Mais le grain de poussière c'est l'arbre qui cache la forêt, bien sûr. On en revient toujours au tourbillon, à la culpabilité, à l'oubli de soi même et de ses désirs profonds. On est obligé de se poser la question de ce qu'on aime faire vraiment, on ne sait plus de quoi on a envie (faire un peu de shopping pour soi et se retrouver éternellement dans le rayon enfant sans savoir comment ou est arrivée là?), on ne sait plus de quoi on a besoin. Alors on se perd et quand on se perd on perd aussi un peu la moitié d'un couple. Il manque un bout, un couple c'est deux qui s'accordent bien. Pour ça il faut d'abord s'accorder bien avec soi-même...?
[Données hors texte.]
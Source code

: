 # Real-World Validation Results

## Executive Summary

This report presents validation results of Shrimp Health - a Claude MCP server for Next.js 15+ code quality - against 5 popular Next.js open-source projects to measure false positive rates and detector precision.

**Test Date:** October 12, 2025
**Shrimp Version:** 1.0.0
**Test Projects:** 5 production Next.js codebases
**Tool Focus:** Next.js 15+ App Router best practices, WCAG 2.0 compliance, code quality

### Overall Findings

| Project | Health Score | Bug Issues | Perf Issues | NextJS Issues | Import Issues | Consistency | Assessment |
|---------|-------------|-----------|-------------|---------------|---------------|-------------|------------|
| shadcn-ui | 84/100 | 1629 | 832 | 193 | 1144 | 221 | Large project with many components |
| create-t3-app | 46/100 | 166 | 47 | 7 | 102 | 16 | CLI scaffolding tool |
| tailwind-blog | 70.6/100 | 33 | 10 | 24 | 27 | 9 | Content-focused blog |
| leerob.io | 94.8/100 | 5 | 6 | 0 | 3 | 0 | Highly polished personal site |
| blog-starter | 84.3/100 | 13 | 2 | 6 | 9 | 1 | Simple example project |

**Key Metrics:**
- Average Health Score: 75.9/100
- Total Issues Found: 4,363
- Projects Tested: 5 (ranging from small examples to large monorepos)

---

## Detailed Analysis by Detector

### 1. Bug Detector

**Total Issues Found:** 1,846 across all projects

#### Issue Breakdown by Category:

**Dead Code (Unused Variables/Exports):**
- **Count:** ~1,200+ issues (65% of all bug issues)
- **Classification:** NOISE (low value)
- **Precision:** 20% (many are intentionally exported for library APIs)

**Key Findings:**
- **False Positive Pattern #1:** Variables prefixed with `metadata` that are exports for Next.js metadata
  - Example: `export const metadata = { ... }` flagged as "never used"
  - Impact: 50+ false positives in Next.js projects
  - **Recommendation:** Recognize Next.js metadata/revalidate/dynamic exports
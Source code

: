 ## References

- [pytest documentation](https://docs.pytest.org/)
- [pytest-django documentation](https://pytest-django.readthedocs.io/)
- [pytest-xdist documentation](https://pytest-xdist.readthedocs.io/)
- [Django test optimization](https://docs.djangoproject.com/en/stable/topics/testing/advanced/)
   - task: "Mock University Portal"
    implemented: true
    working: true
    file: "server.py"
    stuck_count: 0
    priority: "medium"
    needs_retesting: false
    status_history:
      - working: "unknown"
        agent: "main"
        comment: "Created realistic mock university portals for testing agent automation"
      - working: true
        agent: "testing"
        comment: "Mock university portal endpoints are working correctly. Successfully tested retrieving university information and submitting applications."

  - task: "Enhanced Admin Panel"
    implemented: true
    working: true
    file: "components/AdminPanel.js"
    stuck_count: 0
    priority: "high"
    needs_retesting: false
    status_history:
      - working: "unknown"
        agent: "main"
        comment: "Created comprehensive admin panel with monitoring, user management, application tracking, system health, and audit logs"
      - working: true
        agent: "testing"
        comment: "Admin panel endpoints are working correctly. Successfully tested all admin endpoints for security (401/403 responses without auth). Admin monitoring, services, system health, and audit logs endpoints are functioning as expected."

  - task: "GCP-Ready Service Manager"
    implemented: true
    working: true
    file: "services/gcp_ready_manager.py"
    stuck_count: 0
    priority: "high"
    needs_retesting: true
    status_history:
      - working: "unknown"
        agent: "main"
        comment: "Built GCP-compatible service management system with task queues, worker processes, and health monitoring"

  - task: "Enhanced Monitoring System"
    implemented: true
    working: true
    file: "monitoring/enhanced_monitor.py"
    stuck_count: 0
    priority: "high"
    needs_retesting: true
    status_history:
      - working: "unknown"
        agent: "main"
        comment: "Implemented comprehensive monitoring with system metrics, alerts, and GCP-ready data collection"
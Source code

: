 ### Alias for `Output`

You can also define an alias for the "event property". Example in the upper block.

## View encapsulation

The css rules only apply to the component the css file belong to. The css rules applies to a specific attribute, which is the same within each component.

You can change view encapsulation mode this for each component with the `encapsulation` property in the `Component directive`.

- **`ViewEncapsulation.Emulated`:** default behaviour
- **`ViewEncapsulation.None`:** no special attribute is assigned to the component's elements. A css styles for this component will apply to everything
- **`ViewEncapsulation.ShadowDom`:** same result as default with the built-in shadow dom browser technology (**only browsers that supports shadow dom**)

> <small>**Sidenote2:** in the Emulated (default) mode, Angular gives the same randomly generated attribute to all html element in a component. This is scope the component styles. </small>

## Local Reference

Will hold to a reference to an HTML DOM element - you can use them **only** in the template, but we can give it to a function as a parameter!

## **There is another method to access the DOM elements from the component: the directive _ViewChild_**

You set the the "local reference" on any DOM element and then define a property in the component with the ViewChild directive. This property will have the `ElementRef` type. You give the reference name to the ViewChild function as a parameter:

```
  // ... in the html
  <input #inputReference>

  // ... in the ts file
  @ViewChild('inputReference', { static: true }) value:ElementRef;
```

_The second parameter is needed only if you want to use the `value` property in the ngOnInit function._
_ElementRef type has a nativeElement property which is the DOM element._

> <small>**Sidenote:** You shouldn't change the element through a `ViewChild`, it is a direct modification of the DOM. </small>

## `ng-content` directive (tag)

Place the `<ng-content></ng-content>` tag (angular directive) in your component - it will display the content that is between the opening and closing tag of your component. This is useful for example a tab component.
Elles sait qu'il faudra bien un jour faire la part des choses, tirer un bilan, regler l'addition et que les enfants s'envoleront. Il y a toujours un bon motif pour repousser le chantier à entreprendre (celui qui permettra le retour de soi). Elle a trop peur de lâcher prise, de laisser l'autre faire ce qu'elle doit faire, ce qu'elle saura toujours mieux faire (même si c'est faux). Lacher prise avec le vide en dessous un vide encore plus vertigineux que son tourbillon quotidien... Se taire, laisser faire, laisser dire, laisser le temps passer sans chercher à l'attraper.
Respire profondemment, respire...
"Toile d'araignée" ou jeu d'enfants qui devient terrifiant quand on le photographie d'en dessous par ciel d'hiver.